In use | Utimaco Integration Guides

Simple cmds_scanf() v2 example

struct {

unsigned int l_data;

unsigned char * p_data;

} cmd;

// 'BC' endoded as a v1: 024243

// 'BC' encoded as a v2: 00024243

// 'BC' encoded as a v3: 0000024243

// 'BC' encoded as a v4: 000000024243

// In all these cases, 'cmds_scanf()' will populate l_data with '00000002',

// and p_data will point at the byte with 0x42 in it.

// Note the big-endian encodings for the length bytes.

All integer values (whether data or length values) should be encoded/entered into the serialized data as big-endian values.

Here is a carefully crafted cmd struct, designed to demonstrate what can go wrong:

Simple example of a Problematic C Struct

struct { // Command struct for sfc 0

unsigned int flags; // u1

unsigned int mech; // u2

unsigned int spec; // u4

} cmd;

A PATTERN for this structure (as commented) is u1u2u4. An equally correct pattern is u2u1u4. Or u4u2u1. Each of these patterns have the correct number of tokens, and the input buffer size will match what the tokens tell cmds_scanf to expect.

To the cmds_scanf command, these three patterns match the cmd struct given. What will differ is how the incoming buffer was serialized on the host, how p_cmd is interpreted, and what the effective result values in the cmd struct are. The call may return no error -- but the populated struct would have incorrect information in it.

The cmds_scanf method is smart enough to identify when the p_cmd length differs from what the pattern tells cmds_scanf to expect. In the above example, if data is supplied for the terminal token ('v1' or '\*') the pattern is accepted. If no data is supplied (valid when '*'), the 'v1' pattern will generate a deserialization error (unexpected end of input).

If the host programmer is misinformed or doesn't understand how things are parsed on the CryptoServer, they could easily provide the correct data, but be responsible for an incorrect serialization of that data.
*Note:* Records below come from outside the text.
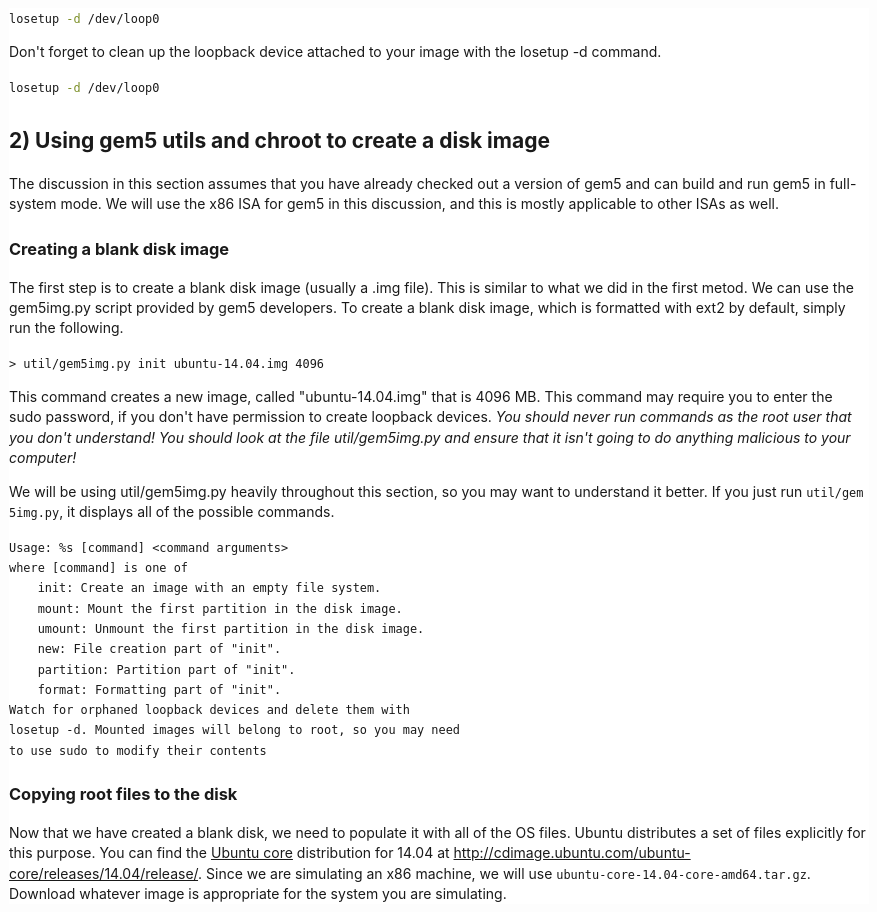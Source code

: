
 ```sh
losetup -d /dev/loop0
```

Don't forget to clean up the loopback device attached to your image with the losetup -d command.

```sh
losetup -d /dev/loop0
```

## 2) Using gem5 utils and chroot to create a disk image

The discussion in this section assumes that you have already checked out a version of gem5 and can build and run gem5 in full-system mode.
We will use the x86 ISA for gem5 in this discussion, and this is mostly applicable to other ISAs as well.

### Creating a blank disk image

The first step is to create a blank disk image (usually a .img file).
This is similar to what we did in the first metod.
We can use the gem5img.py script provided by gem5 developers.
To create a blank disk image, which is formatted with ext2 by default, simply run the following.

```
> util/gem5img.py init ubuntu-14.04.img 4096
```

This command creates a new image, called "ubuntu-14.04.img" that is 4096 MB.
This command may require you to enter the sudo password, if you don't have permission to create loopback devices.
*You should never run commands as the root user that you don't understand! You should look at the file util/gem5img.py and ensure that it isn't going to do anything malicious to your computer!*

We will be using util/gem5img.py heavily throughout this section, so you may want to understand it better.
If you just run `util/gem5img.py`, it displays all of the possible commands.

```
Usage: %s [command] <command arguments>
where [command] is one of
    init: Create an image with an empty file system.
    mount: Mount the first partition in the disk image.
    umount: Unmount the first partition in the disk image.
    new: File creation part of "init".
    partition: Partition part of "init".
    format: Formatting part of "init".
Watch for orphaned loopback devices and delete them with
losetup -d. Mounted images will belong to root, so you may need
to use sudo to modify their contents
```

### Copying root files to the disk

Now that we have created a blank disk, we need to populate it with all of the OS files.
Ubuntu distributes a set of files explicitly for this purpose.
You can find the [Ubuntu core](https://wiki.ubuntu.com/Core) distribution for 14.04 at <http://cdimage.ubuntu.com/ubuntu-core/releases/14.04/release/>. Since we are simulating an x86 machine, we will use `ubuntu-core-14.04-core-amd64.tar.gz`.
Download whatever image is appropriate for the system you are simulating.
An incorrect serialization would result in either the parse failing, or worse, the parse succeeding but the data being corrupted.

Common failure modes:

Adding a length value into the data when the pattern expects a 'remainder' mark, '+*+',
Using an incorrect length mark size (serialized v4, expected v2),
Two integers like `u4u4`, but on the host they are encoded as "flags, then specifier", but on the HSM as "specifier, then flags".
...

The cmds_scanf method is a "limited copy" parser. It is limited copy, because integers (the length fields of 'v' tokens, or 'u' tokens) are copied by value, but data fields (for the 'v' and '*' tokens) are pointed to.

Do not attempt to modify data pointed to by a field in the cmd struct, as populated by cmds_scanf -- the sub-function code does not 'own' that data.

Because data fields are pointers, subsequent code can use the struct members for read-only access to data within the passed-in p_cmd data. However: If the code tries to modify the pointed to memory, results are indeterminate (the p_cmd data is 'owned' by the parent context, not by the sub-function method).

Again, the programmer is expected to understand how the pattern scanning works on the HSM, what is required in the interface (based on each field within the pattern), the order of the fields being serialized, and also is expected to know what is best practice on the host, for assembly of the serialized data in a given language, taking into account endianness, length markers for 'v'-type fields, etc. The programmer is also expected to understand that the CryptoServer is big-endian, that a command byte array (or response) is limited to 256Kb of data (less some overhead), etc.

There are, in short, several different failure modes that automation could check for, or ensure do not happen.

While cmds_scanf-like methodology is provided on the host, it is not available in the high-level (cryptosystem) APIs, only in the low-level libcsx \(C) api.